### To do
Given the entries below, please return each one exactly.

Stored entries
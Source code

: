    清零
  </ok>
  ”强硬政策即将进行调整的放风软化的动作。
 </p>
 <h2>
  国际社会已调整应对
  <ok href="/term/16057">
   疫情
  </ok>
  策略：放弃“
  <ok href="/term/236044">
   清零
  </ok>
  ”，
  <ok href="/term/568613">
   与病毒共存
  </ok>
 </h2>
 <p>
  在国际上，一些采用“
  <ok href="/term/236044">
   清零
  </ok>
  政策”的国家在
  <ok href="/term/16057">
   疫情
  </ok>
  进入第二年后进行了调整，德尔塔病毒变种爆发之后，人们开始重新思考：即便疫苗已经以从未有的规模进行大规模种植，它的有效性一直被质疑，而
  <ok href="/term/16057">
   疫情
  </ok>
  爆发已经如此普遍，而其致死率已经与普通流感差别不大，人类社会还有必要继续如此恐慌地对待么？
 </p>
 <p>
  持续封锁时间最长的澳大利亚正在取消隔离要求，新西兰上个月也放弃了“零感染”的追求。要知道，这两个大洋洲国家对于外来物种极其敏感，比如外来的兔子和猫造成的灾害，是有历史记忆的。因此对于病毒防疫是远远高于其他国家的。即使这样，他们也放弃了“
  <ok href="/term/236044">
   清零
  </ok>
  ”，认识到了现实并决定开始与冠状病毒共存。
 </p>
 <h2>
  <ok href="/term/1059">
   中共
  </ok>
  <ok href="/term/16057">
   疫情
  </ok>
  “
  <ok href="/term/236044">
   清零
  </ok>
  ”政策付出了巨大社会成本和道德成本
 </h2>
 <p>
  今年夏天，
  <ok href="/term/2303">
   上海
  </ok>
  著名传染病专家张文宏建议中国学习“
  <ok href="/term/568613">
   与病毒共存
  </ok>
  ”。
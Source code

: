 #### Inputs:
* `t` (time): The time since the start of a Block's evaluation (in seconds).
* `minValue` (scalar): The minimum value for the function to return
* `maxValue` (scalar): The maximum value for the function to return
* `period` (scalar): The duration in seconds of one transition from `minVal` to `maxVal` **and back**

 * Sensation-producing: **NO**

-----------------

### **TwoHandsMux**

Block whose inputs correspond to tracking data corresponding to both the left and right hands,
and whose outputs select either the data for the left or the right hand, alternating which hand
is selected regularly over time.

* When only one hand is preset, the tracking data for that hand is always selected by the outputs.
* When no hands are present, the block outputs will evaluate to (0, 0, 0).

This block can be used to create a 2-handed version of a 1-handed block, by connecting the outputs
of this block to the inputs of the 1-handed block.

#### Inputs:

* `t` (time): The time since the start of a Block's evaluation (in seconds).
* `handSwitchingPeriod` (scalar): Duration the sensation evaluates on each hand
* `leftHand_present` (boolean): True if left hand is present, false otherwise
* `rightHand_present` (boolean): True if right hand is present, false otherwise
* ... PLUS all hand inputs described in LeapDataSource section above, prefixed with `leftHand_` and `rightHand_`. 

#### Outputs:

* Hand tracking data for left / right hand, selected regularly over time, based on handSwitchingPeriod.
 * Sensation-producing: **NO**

### Result
Source code

:    清零
  </ok>
  ”强硬政策即将进行调整的放风软化的动作。
 </p>
 <h2>
  国际社会已调整应对
  <ok href="/term/16057">
   疫情
  </ok>
  策略：放弃“
  <ok href="/term/236044">
   清零
  </ok>
  ”，
  <ok href="/term/568613">
   与病毒共存
  </ok>
 </h2>
 <p>
  在国际上，一些采用“
  <ok href="/term/236044">
   清零
  </ok>
  政策”的国家在
  <ok href="/term/16057">
   疫情
  </ok>
  进入第二年后进行了调整，德尔塔病毒变种爆发之后，人们开始重新思考：即便疫苗已经以从未有的规模进行大规模种植，它的有效性一直被质疑，而
  <ok href="/term/16057">
   疫情
  </ok>
  爆发已经如此普遍，而其致死率已经与普通流感差别不大，人类社会还有必要继续如此恐慌地对待么？
 </p>
 <p>
  持续封锁时间最长的澳大利亚正在取消隔离要求，新西兰上个月也放弃了“零感染”的追求。要知道，这两个大洋洲国家对于外来物种极其敏感，比如外来的兔子和猫造成的灾害，是有历史记忆的。因此对于病毒防疫是远远高于其他国家的。即使这样，他们也放弃了“
  <ok href="/term/236044">
   清零
  </ok>
  ”，认识到了现实并决定开始与冠状病毒共存。
 </p>
 <h2>
  <ok href="/term/1059">
   中共
  </ok>
  <ok href="/term/16057">
   疫情
  </ok>
  “
  <ok href="/term/236044">
   清零
  </ok>
  ”政策付出了巨大社会成本和道德成本
 </h2>
 <p>
  今年夏天，
  <ok href="/term/2303">
   上海
  </ok>
  著名传染病专家张文宏建议中国学习“
  <ok href="/term/568613">
   与病毒共存
  </ok>
  ”。
Source code

: #### Inputs:
* `t` (time): The time since the start of a Block's evaluation (in seconds).
* `minValue` (scalar): The minimum value for the function to return
* `maxValue` (scalar): The maximum value for the function to return
* `period` (scalar): The duration in seconds of one transition from `minVal` to `maxVal` **and back**

 * Sensation-producing: **NO**

-----------------

### **TwoHandsMux**

Block whose inputs correspond to tracking data corresponding to both the left and right hands,
and whose outputs select either the data for the left or the right hand, alternating which hand
is selected regularly over time.

* When only one hand is preset, the tracking data for that hand is always selected by the outputs.
* When no hands are present, the block outputs will evaluate to (0, 0, 0).

This block can be used to create a 2-handed version of a 1-handed block, by connecting the outputs
of this block to the inputs of the 1-handed block.

#### Inputs:

* `t` (time): The time since the start of a Block's evaluation (in seconds).
* `handSwitchingPeriod` (scalar): Duration the sensation evaluates on each hand
* `leftHand_present` (boolean): True if left hand is present, false otherwise
* `rightHand_present` (boolean): True if right hand is present, false otherwise
* ... PLUS all hand inputs described in LeapDataSource section above, prefixed with `leftHand_` and `rightHand_`. 

#### Outputs:

* Hand tracking data for left / right hand, selected regularly over time, based on handSwitchingPeriod.
 * Sensation-producing: **NO**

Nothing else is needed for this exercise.